Read Mr. Brass Page 6


  Chapter 4

  The next five days for Koksun were like something out of a bizarre dream. Where his instructor before would have him run four miles, it was now twenty. Where his instructor before would have him climb the wall twenty times without a break, it was a hundred. Where his instructor before would give him a four-hour test over languages, Varco codes, and secret handshakes, it was now eighteen. And all without a break.

  What before would have taken Koksun or any of the other recruits far beyond their limits and been impossible he was now doing with a surreal ease. With the same surreal quality of a man in a dream watching his body struggle to move in the way the dreamer commanded it, Koksun now conversely watched in equal disbelief as his body and mind performed impossible feats. Muscles contracted rapidly and responded to mental commands effortlessly long after they should have gone limp with exhaustion. Facts were recalled from his mind and proceeded flawlessly from his mouth long after his brain should have collapsed with fatigue. He felt as if he had somehow become a different species and had left behind his flawed, former body like a butterfly leaving its chrysalis on a branch.

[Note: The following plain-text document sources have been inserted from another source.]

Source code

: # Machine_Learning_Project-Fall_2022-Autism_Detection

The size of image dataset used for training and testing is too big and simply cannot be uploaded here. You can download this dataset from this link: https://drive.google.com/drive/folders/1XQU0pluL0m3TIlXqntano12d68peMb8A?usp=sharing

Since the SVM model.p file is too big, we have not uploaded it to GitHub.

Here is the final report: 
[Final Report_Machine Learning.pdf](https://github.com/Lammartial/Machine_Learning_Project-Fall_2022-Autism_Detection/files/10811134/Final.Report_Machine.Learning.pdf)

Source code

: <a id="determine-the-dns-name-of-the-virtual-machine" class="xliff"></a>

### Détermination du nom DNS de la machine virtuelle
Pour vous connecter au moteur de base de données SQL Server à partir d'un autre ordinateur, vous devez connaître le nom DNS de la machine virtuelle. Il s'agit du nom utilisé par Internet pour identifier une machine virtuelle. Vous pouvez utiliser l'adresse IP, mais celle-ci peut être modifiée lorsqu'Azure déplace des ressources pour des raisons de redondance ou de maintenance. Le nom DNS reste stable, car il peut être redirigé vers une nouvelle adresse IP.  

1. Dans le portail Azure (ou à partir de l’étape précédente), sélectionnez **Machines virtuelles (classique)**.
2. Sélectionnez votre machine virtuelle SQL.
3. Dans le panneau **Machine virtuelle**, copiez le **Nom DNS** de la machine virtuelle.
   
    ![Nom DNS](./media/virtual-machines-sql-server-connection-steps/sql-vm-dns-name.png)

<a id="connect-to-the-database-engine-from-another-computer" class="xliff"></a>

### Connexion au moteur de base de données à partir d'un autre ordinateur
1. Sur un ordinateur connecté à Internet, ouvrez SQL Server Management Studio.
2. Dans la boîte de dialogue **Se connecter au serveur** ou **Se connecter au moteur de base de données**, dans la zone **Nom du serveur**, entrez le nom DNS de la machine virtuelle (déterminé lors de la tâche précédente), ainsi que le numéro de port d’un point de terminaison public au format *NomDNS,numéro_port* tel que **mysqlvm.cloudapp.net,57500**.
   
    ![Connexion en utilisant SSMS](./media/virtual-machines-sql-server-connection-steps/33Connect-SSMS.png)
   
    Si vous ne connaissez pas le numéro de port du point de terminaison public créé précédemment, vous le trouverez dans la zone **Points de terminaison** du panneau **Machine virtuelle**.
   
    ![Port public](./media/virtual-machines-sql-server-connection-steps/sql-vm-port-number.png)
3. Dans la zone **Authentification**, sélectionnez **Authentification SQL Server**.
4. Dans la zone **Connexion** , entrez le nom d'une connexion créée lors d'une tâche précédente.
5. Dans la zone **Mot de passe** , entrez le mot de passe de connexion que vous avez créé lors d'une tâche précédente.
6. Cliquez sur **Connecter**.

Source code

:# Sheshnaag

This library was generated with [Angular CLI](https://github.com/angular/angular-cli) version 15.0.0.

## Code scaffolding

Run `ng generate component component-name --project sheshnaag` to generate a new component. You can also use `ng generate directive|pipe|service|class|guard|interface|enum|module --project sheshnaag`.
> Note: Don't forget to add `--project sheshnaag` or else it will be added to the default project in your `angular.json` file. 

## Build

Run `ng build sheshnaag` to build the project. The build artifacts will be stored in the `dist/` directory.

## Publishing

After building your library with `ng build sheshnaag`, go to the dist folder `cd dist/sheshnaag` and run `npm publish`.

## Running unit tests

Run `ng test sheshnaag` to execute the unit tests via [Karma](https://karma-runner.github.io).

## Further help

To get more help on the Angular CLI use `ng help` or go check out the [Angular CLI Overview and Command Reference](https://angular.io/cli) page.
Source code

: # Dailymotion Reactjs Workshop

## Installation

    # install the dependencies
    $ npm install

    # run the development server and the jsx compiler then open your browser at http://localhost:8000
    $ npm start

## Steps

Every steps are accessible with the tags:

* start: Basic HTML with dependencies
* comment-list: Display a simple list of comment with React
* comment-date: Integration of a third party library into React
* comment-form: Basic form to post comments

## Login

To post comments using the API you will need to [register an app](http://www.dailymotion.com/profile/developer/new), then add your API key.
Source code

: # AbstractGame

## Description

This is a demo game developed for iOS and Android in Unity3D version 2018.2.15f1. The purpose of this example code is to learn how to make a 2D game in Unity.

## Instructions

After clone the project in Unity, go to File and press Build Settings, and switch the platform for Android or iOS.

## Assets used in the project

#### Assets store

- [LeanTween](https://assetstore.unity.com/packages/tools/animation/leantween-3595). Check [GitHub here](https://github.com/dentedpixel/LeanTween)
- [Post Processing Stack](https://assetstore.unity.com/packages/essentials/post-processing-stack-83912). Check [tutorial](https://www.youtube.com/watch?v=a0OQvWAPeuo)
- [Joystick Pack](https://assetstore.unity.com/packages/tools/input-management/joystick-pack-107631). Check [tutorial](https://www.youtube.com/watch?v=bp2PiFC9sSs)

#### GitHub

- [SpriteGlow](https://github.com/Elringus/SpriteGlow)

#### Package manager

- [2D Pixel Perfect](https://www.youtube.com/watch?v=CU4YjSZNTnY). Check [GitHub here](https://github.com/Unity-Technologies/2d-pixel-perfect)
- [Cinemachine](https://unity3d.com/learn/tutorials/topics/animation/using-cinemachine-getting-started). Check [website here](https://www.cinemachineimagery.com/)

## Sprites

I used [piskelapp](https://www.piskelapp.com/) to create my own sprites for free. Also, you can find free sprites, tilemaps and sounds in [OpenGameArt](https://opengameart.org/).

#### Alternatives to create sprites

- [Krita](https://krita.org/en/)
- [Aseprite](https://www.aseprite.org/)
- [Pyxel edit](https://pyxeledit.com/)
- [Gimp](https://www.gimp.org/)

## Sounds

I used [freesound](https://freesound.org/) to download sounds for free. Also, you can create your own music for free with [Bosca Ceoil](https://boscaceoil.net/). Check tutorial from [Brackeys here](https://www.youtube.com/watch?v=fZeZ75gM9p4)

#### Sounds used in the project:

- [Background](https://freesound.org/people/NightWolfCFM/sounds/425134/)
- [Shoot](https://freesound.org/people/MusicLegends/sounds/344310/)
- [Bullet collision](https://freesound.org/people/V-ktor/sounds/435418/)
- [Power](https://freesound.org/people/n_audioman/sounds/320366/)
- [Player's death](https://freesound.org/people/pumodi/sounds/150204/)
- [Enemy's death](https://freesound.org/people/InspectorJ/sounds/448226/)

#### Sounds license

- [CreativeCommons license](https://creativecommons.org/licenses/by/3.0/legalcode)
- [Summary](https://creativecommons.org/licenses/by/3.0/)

  Every day at precisely the same time, Koksun took his scheduled dose, and the subtle hints of oncoming fatigue would quickly vanish like shadows chased away by a bright light.

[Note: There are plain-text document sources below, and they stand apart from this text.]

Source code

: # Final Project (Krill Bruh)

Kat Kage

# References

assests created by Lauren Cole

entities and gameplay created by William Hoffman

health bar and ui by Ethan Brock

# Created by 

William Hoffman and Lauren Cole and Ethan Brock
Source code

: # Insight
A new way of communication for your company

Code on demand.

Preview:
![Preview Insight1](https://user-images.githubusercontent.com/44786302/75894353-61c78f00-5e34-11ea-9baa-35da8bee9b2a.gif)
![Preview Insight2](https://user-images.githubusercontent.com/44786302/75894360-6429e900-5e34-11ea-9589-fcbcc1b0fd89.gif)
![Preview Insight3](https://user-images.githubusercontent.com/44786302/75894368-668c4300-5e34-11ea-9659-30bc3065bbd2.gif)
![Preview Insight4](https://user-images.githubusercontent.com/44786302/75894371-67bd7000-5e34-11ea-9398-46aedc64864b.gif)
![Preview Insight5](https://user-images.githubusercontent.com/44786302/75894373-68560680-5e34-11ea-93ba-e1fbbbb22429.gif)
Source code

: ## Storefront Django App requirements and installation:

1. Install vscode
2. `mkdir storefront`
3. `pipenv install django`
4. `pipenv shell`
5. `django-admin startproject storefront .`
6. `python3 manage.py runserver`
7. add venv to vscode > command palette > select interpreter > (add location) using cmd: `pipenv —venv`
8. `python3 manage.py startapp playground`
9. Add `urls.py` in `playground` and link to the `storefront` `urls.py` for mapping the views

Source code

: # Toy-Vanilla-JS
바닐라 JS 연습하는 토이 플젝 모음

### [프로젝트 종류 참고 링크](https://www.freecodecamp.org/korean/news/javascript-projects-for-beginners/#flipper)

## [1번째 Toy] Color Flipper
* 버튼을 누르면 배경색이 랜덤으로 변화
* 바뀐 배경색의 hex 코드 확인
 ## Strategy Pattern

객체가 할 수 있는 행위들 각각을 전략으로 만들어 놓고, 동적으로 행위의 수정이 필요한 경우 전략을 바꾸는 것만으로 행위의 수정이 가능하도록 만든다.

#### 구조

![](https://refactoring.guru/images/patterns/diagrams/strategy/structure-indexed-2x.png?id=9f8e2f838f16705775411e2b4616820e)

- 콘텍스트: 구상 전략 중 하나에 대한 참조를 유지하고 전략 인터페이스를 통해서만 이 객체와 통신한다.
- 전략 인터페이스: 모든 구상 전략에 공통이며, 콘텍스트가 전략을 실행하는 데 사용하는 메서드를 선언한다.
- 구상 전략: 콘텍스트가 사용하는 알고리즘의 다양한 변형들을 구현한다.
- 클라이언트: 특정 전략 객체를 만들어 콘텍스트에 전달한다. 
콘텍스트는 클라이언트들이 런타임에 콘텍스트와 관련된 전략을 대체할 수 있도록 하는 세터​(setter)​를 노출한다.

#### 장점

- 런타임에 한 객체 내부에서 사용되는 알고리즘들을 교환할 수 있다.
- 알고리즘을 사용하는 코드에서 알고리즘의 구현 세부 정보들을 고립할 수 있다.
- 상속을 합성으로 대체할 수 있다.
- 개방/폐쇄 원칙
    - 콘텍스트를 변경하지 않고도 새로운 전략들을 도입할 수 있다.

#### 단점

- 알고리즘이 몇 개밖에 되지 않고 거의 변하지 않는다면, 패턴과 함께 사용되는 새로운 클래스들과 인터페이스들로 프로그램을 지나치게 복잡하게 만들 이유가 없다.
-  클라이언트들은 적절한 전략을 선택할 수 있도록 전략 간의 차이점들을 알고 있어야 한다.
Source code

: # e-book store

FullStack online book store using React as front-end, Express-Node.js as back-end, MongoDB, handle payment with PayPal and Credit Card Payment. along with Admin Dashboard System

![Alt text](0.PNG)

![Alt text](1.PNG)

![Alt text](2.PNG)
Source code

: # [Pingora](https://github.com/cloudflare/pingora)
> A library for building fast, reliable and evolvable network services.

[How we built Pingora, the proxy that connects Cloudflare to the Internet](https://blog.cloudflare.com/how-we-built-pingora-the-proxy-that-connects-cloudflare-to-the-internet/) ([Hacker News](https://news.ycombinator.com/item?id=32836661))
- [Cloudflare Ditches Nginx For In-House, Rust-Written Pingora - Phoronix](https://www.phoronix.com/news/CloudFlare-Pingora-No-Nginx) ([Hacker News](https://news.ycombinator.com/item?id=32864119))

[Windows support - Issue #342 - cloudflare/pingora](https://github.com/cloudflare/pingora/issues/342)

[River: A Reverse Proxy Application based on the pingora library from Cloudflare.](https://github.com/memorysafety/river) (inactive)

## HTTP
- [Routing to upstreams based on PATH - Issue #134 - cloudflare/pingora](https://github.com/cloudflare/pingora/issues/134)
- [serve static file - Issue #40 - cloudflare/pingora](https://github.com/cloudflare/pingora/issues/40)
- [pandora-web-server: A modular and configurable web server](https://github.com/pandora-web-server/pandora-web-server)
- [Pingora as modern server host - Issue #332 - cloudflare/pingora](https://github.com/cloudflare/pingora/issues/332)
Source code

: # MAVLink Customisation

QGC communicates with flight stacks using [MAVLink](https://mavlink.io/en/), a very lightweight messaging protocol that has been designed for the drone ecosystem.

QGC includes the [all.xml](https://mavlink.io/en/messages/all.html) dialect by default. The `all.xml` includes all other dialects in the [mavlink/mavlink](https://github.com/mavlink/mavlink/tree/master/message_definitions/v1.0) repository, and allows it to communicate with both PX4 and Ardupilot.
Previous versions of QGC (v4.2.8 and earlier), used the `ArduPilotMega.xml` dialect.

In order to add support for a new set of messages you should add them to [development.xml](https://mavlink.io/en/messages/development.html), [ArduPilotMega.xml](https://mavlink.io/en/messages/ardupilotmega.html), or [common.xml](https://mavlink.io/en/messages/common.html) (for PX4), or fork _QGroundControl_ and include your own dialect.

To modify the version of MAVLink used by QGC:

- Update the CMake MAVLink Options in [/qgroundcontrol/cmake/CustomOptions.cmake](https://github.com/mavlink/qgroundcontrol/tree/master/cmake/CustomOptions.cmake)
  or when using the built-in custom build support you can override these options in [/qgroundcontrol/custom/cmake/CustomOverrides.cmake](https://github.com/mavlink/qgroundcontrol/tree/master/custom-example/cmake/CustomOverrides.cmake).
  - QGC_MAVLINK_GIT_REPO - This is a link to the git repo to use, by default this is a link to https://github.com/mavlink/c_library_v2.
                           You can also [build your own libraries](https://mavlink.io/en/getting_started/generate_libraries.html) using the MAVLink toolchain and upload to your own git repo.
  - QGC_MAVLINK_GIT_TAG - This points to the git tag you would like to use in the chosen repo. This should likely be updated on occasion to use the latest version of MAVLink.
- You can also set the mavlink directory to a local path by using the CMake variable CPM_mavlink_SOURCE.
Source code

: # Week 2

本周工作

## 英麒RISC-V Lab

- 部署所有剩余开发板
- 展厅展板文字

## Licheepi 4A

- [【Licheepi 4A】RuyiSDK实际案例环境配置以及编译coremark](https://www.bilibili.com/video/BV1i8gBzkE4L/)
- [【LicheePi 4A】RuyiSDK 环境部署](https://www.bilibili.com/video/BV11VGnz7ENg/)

  Then, when the time drew near for what would be his sixth dose, he began to think of the unpleasant fact that there was no sixth dose. He was done with this trial run and due for a two-week detox after that . . . and, heck, who knew if he’d ever get to enter this paradise again. That thought brought him no joy, and he had the cognitive wherewithal to realize that if not for the Valder coursing through his veins he would likely be feeling extremely apprehensive and depressed.

  But coursing through his veins it still was, and thus, his mind, which was currently focused on a ten-hour examination on unarmed combat techniques, was as likely to be deviated as a large herd of thunderous bison roaring across an open prairie. He performed the hundreds of techniques flawlessly, but by the end of the exam he was only a few hours away from what would be his sixth dose—the dose that was not to come.

  Now, his mind was starting to feel the slightest indications of returning back to the chrysalis and then regressing all the way back to his caterpillar state as a mere human being. And this time the negative thought was not up against a herd of stampeding bison but practically the wandering mind of a child, which can be distracted without great exertion. He started to feel a subtle sense of dread that he somehow knew was going to get far worse before it got better.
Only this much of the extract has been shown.